» Requirement
Include the line with "- Create a folder" and every line before it in the entries below, echoed exactly, but not the pictures.

[[ The input open ]]

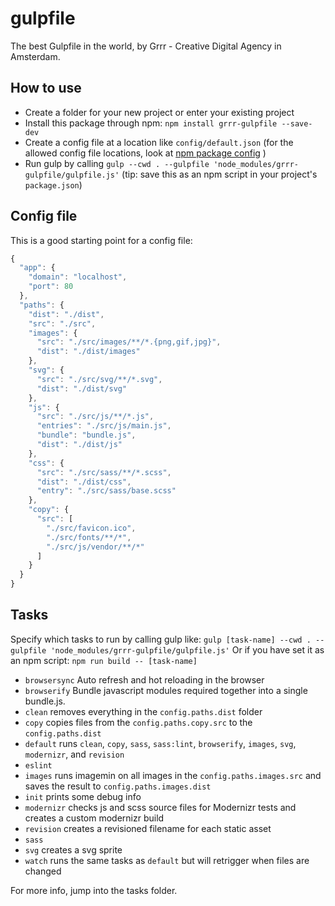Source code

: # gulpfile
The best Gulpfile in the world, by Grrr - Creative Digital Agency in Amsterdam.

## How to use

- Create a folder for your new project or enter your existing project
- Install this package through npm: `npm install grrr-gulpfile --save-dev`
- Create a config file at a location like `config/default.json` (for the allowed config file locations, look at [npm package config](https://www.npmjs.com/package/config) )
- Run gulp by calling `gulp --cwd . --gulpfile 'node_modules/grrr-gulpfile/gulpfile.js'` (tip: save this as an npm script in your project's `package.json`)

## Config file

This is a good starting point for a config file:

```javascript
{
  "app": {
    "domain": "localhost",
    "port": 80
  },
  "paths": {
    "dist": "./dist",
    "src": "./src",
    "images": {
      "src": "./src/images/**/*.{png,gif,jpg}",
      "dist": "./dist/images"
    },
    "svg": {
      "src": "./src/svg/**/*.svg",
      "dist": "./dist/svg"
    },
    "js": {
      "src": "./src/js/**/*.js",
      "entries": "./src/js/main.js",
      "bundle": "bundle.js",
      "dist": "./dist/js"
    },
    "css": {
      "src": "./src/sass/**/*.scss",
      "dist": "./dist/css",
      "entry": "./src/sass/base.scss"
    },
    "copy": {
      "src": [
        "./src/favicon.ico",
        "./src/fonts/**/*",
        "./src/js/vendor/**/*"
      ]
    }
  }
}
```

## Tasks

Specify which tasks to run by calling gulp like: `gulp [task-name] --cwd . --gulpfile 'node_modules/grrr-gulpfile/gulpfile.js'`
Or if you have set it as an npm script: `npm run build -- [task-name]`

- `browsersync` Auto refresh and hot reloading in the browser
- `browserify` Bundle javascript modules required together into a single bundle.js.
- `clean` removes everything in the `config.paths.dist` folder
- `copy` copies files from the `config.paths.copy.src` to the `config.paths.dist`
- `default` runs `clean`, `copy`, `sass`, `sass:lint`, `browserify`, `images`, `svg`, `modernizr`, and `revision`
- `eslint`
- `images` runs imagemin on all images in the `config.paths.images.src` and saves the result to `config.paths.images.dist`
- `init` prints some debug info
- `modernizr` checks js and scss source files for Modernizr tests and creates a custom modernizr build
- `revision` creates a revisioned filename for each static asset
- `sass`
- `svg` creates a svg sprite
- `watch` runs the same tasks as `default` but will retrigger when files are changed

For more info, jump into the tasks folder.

[[ The input closed ]]

» Expected answer
Source code

: # gulpfile
The best Gulpfile in the world, by Grrr - Creative Digital Agency in Amsterdam.

## How to use

- Create a folder for your new project or enter your existing project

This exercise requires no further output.